Feb 03 2011

Hydrogen generation through hydrolysis of sodium borohydride

Published by genportadministrator at %I:%M %p under Energy Storage

The increasing energy demand and the contemporary concern about urban environment raised the necessity to develop a hydrogen-based economy; it requires the development of hydrogen storage technologies.

Hydrogen can be stored and transported in different ways, each one showing advantages and disadvantages: as compressed gas, in liquid form, as metal hydride. In carbon nanotubes, in metal-organic frameworks. In each system, hydrogen is reversibly loaded and released; the temperature and pressure of the tank control the kinetic of the absorption/desorption process..

The chemical hydrogen storage represents an alternative approach: the highly efficient production of pure hydrogen by hydrolysis of chemical hydrides, such as sodium borohydride (NaBH4), could make the transition to a “hydrogen economy” a reality.

Hydrogen from borohydride hydrolysis can be supplied to a PEMFC on demand to power mobile electronic devices, such as mobile phones, laptop computers and so on.

Among the different chemical hydrides, sodium borohydride is very stable and easy to handle and it has been selected for its high hydrogen content. Moreover, it can be obtained from borax, which is a globally abundant natural substance.

Solid state sodium borohydride belongs to a group of chemical hydrides based on metal-hydrogen complex, that can react spontaneously and exothermically with water, in the presence of catalysts or acids, and release pure hydrogen via hydrolysis reaction.

A sodium metaborate (analogous to borax) could be formed as a by-product during the reaction, but it is water-soluble and environmentally benign.

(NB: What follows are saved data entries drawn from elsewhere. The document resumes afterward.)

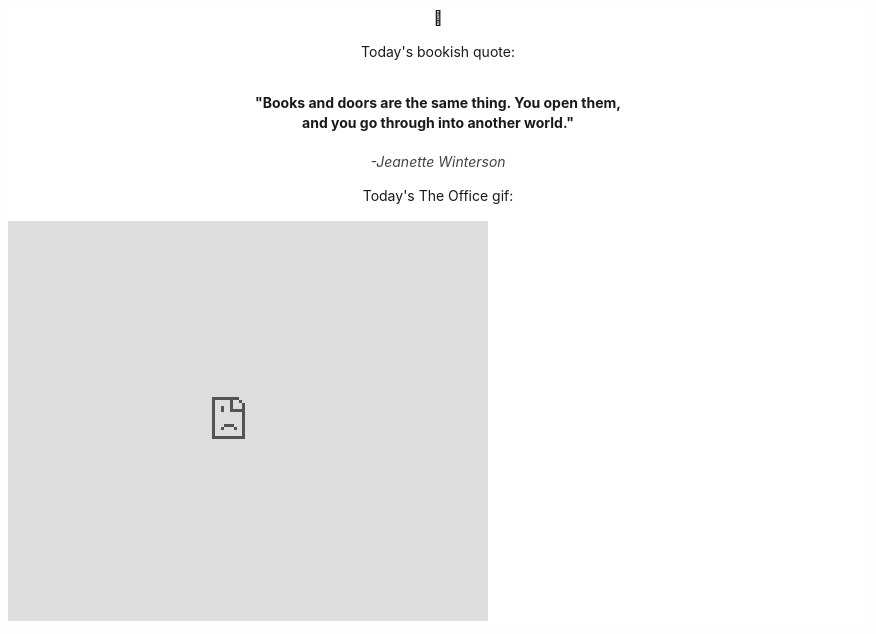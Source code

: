 <p style="text-align: center;">📖</p>

<div class="separator"></div>

<p style="text-align: center;">Today's bookish quote:</p>

<p style="text-align: center; padding-top: 16px;"><b>"Books and doors are the same thing. You open them,<br/>
and you go through into another world."</b></p>

<p style="text-align: center; color: #434442; font-size: 1rem; padding-top: 5px;"><i>-Jeanette Winterson</i></p>

<div class="separator"></div>

<p style="text-align: center;">Today's The Office gif:</p>
<div class="post-gif">
<iframe src="https://giphy.com/embed/8WGweOeCe1hG5wGoZN" width="480" height="400" frameBorder="0" class="giphy-embed" allowFullScreen></iframe>
</div>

Hence, sodium borohydride is regarded as a promising hydrogen source with the prediction that the water vapor presented in the hydrogen gas stream can be used to humidify the PEMFC membranes.

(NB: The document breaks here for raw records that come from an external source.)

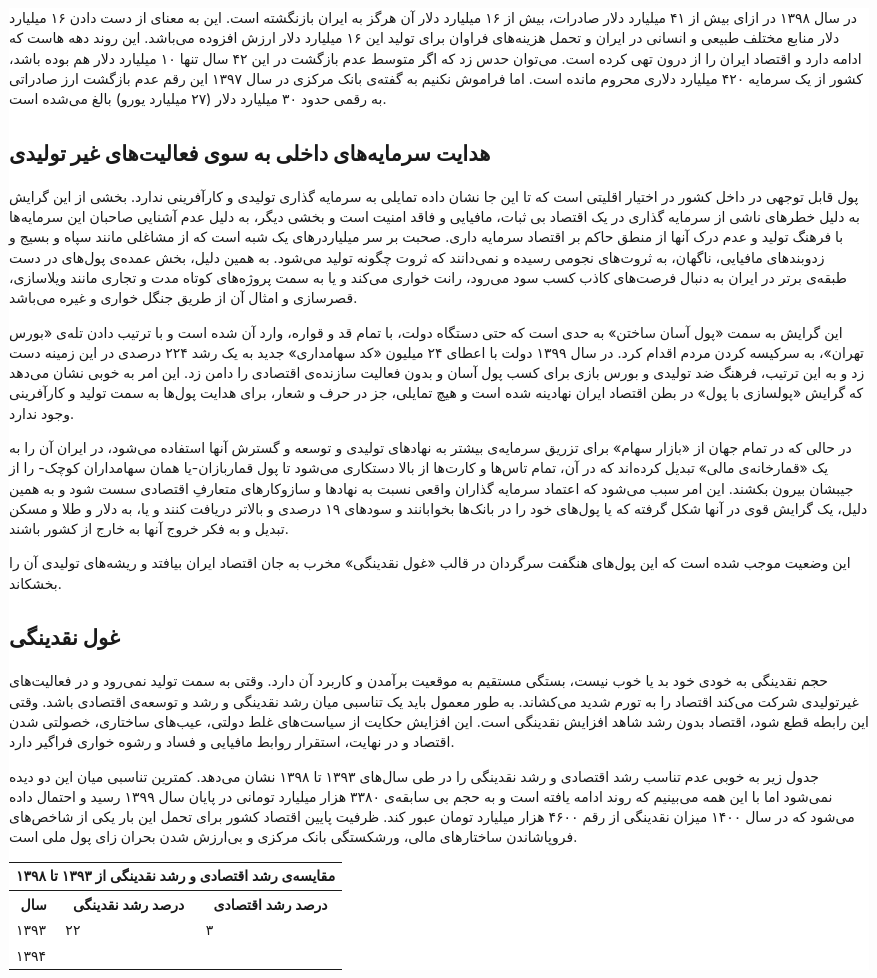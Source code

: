 در سال ۱۳۹۸ در ازای بیش از ۴۱ میلیارد دلار صادرات، بیش از ۱۶ میلیارد دلار آن هرگز به ایران بازنگشته است. این به معنای از دست دادن ۱۶ میلیارد دلار منابع مختلف طبیعی و انسانی در ایران و تحمل هزینه‌های فراوان برای تولید این ۱۶ میلیارد دلار ارزش افزوده می‌باشد. این روند دهه هاست که ادامه دارد و اقتصاد ایران را از درون تهی کرده است. می‌توان حدس زد که اگر متوسط عدم بازگشت در این ۴۲ سال تنها ۱۰ میلیارد دلار هم بوده باشد، کشور از یک سرمایه ۴۲۰ میلیارد دلاری محروم مانده است. اما فراموش نکنیم به گفته‌ی بانک مرکزی در سال ۱۳۹۷ این رقم عدم بازگشت ارز صادراتی به رقمی حدود ۳۰ میلیارد دلار (۲۷ میلیارد یورو) بالغ می‌شده است.

## هدایت سرمایه‌های داخلی به سوی فعالیت‌های غیر تولیدی
پول قابل توجهی در داخل کشور در اختیار اقلیتی است که تا این جا نشان داده تمایلی به سرمایه گذاری تولیدی و کارآفرینی ندارد. بخشی از این گرایش به دلیل خطرهای ناشی از سرمایه گذاری در یک اقتصاد بی ثبات، مافیایی و فاقد امنیت است و بخشی دیگر، به دلیل عدم آشنایی صاحبان این سرمایه‌ها با فرهنگ تولید و عدم درک آنها از منطق حاکم بر اقتصاد سرمایه داری. صحبت بر سر میلیاردرهای یک شبه است که از مشاغلی مانند سپاه و بسیج و زدوبندهای مافیایی، ناگهان، به ثروت‌های نجومی رسیده و نمی‌دانند که ثروت چگونه تولید می‌شود. به همین دلیل، بخش عمده‌ی پول‌های در دست طبقه‌ی برتر در ایران به دنبال فرصت‌های کاذب کسب سود می‌رود، رانت خواری می‌کند و یا به سمت پروژه‌های کوتاه مدت و تجاری مانند ویلاسازی، قصرسازی و امثال آن از طریق جنگل خواری و غیره می‌باشد.

این گرایش به سمت «پول آسان ساختن» به حدی است که حتی دستگاه دولت، با تمام قد و قواره، وارد آن شده است و با ترتیب دادن تله‌ی «بورس تهران»، به سرکیسه کردن مردم اقدام کرد. در سال ۱۳۹۹ دولت با اعطای ۲۴ میلیون «کد سهامداری» جدید به یک رشد ۲۲۴ درصدی در این زمینه دست زد و به این ترتیب، فرهنگ ضد تولیدی و بورس بازی برای کسب پول آسان و بدون فعالیت سازنده‌ی اقتصادی را دامن زد. این امر به خوبی نشان می‌دهد که گرایش «پولسازی با پول» در بطن اقتصاد ایران نهادینه شده است و هیچ تمایلی، جز در حرف و شعار، برای هدایت پول‌ها به سمت تولید و کارآفرینی وجود ندارد.

در حالی که در تمام جهان از «بازار سهام» برای تزریق سرمایه‌ی بیشتر به نهادهای تولیدی و توسعه و گسترش آنها استفاده می‌شود، در ایران آن را به یک «قمارخانه‌ی مالی» تبدیل کرده‌اند که در آن، تمام تاس‌ها و کارت‌ها از بالا دستکاری می‌شود تا پول قماربازان-یا همان سهامداران کوچک- را از جیبشان بیرون بکشند. این امر سبب می‌شود که اعتماد سرمایه گذاران واقعی نسبت به نهادها و سازوکارهای متعارفِ اقتصادی سست شود و به همین دلیل، یک گرایش قوی در آنها شکل گرفته که یا پول‌های خود را در بانک‌ها بخوابانند و سودهای ۱۹ درصدی و بالاتر دریافت کنند و یا، به دلار و طلا و مسکن تبدیل و به فکر خروج آنها به خارج از کشور باشند.

این وضعیت موجب شده است که این پول‌های هنگفت سرگردان در قالب «غول نقدینگی» مخرب به جان اقتصاد ایران بیافتد و ریشه‌های تولیدی آن را بخشکاند.

## غول نقدینگی
حجم نقدینگی به خودی خود بد یا خوب نیست، بستگی مستقیم به موقعیت برآمدن و کاربرد آن دارد. وقتی به سمت تولید نمی‌رود و در فعالیت‌های غیرتولیدی شرکت می‌کند اقتصاد را به تورم شدید می‌کشاند. به طور معمول باید یک تناسبی میان رشد نقدینگی و رشد و توسعه‌ی اقتصادی باشد. وقتی این رابطه قطع شود، اقتصاد بدون رشد شاهد افزایش نقدینگی است. این افزایش حکایت از سیاست‌های غلط دولتی، عیب‌های ساختاری، خصولتی شدن اقتصاد و در نهایت، استقرار روابط مافیایی و فساد و رشوه خواری فراگیر دارد.

جدول زیر به خوبی عدم تناسب رشد اقتصادی و رشد نقدینگی را در طی سال‌های ۱۳۹۳ تا ۱۳۹۸ نشان می‌دهد. کمترین تناسبی میان این دو دیده نمی‌شود اما با این همه می‌بینیم که روند ادامه یافته است و به حجم بی سابقه‌ی ۳۳۸۰ هزار میلیارد تومانی در پایان سال ۱۳۹۹ رسید و احتمال داده می‌شود که در سال ۱۴۰۰ میزان نقدینگی از رقم ۴۶۰۰ هزار میلیارد تومان عبور کند. ظرفیت پایین اقتصاد کشور برای تحمل این بار یکی از شاخص‌های فروپاشاندن ساختارهای مالی، ورشکستگی بانک مرکزی و بی‌ارزش شدن بحران زای پول ملی است.

<table class="datasheet">
<thead><tr><th colspan="3"/>مقایسه‌ی رشد اقتصادی و رشد نقدینگی از ۱۳۹۳ تا ۱۳۹۸</tr></thead>
<tbody>
<tr>
	<th>سال</th>
	<th>درصد رشد نقدینگی</th>
	<th>درصد رشد اقتصادی</th>
</tr>
<tr>
	<td>۱۳۹۳</td>
	<td>۲۲</td>
	<td>۳</td>
</tr>
<tr>
	<td>۱۳۹۴</td>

However, sodium borohydride hydrolysis reaction is very fast in acidic media, while slows down with increasing pH, so that aqueous sodium borohydride solutions may be considered stable at pH > ca. 13.

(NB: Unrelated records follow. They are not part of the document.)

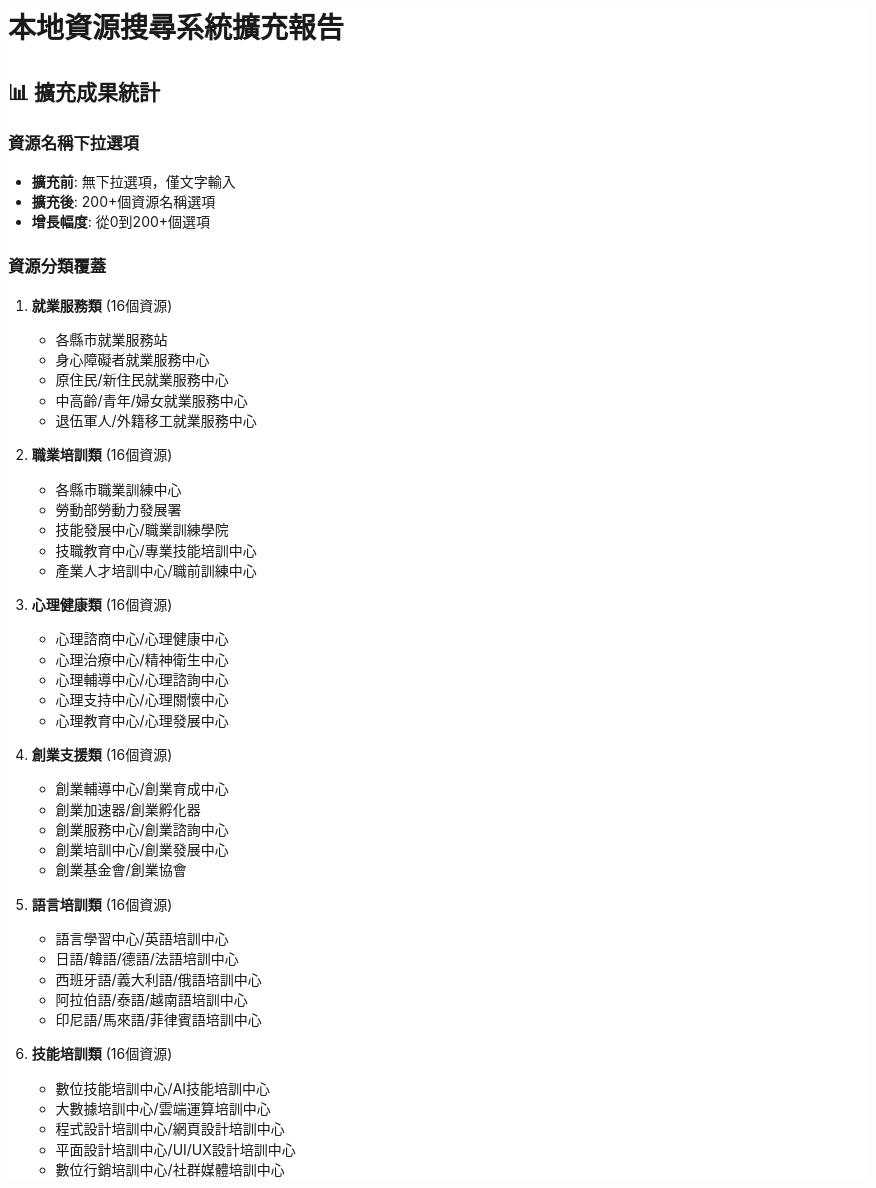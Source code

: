 # 本地資源搜尋系統擴充報告

## 📊 擴充成果統計

### **資源名稱下拉選項**
- **擴充前**: 無下拉選項，僅文字輸入
- **擴充後**: 200+個資源名稱選項
- **增長幅度**: 從0到200+個選項

### **資源分類覆蓋**
1. **就業服務類** (16個資源)
   - 各縣市就業服務站
   - 身心障礙者就業服務中心
   - 原住民/新住民就業服務中心
   - 中高齡/青年/婦女就業服務中心
   - 退伍軍人/外籍移工就業服務中心

2. **職業培訓類** (16個資源)
   - 各縣市職業訓練中心
   - 勞動部勞動力發展署
   - 技能發展中心/職業訓練學院
   - 技職教育中心/專業技能培訓中心
   - 產業人才培訓中心/職前訓練中心

3. **心理健康類** (16個資源)
   - 心理諮商中心/心理健康中心
   - 心理治療中心/精神衛生中心
   - 心理輔導中心/心理諮詢中心
   - 心理支持中心/心理關懷中心
   - 心理教育中心/心理發展中心

4. **創業支援類** (16個資源)
   - 創業輔導中心/創業育成中心
   - 創業加速器/創業孵化器
   - 創業服務中心/創業諮詢中心
   - 創業培訓中心/創業發展中心
   - 創業基金會/創業協會

5. **語言培訓類** (16個資源)
   - 語言學習中心/英語培訓中心
   - 日語/韓語/德語/法語培訓中心
   - 西班牙語/義大利語/俄語培訓中心
   - 阿拉伯語/泰語/越南語培訓中心
   - 印尼語/馬來語/菲律賓語培訓中心

6. **技能培訓類** (16個資源)
   - 數位技能培訓中心/AI技能培訓中心
   - 大數據培訓中心/雲端運算培訓中心
   - 程式設計培訓中心/網頁設計培訓中心
   - 平面設計培訓中心/UI/UX設計培訓中心
   - 數位行銷培訓中心/社群媒體培訓中心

In fact, the most favoured technology for hydrogen generation from sodium borohydride is, to date, contacting an alkaline solution of sodium borohydryde (eg, NaOH + NaBH4) with suitable catalysts that accelerate the reaction to practically acceptable rates. This technology has some drawbacks: handling of caustic solutions; using transition metal catalysts, which may be expensive and make the disposal of by-products difficult; catalyst deactivation due to agglomeration and borate film deposition on its surface.

A different approach is based on hydrolysis of NaBH4 in acidic medium: the acids varied greatly in effectiveness but, in general, the stronger acids produced the greater acceleration. The reaction with some organic acids doesn’t involve any harsh solution and results in environmentally benign by-products.

What do you think is the best way to generate hydrogen from hydrolysis of sodium borohydride? In the presence of catalysts or acids? And why?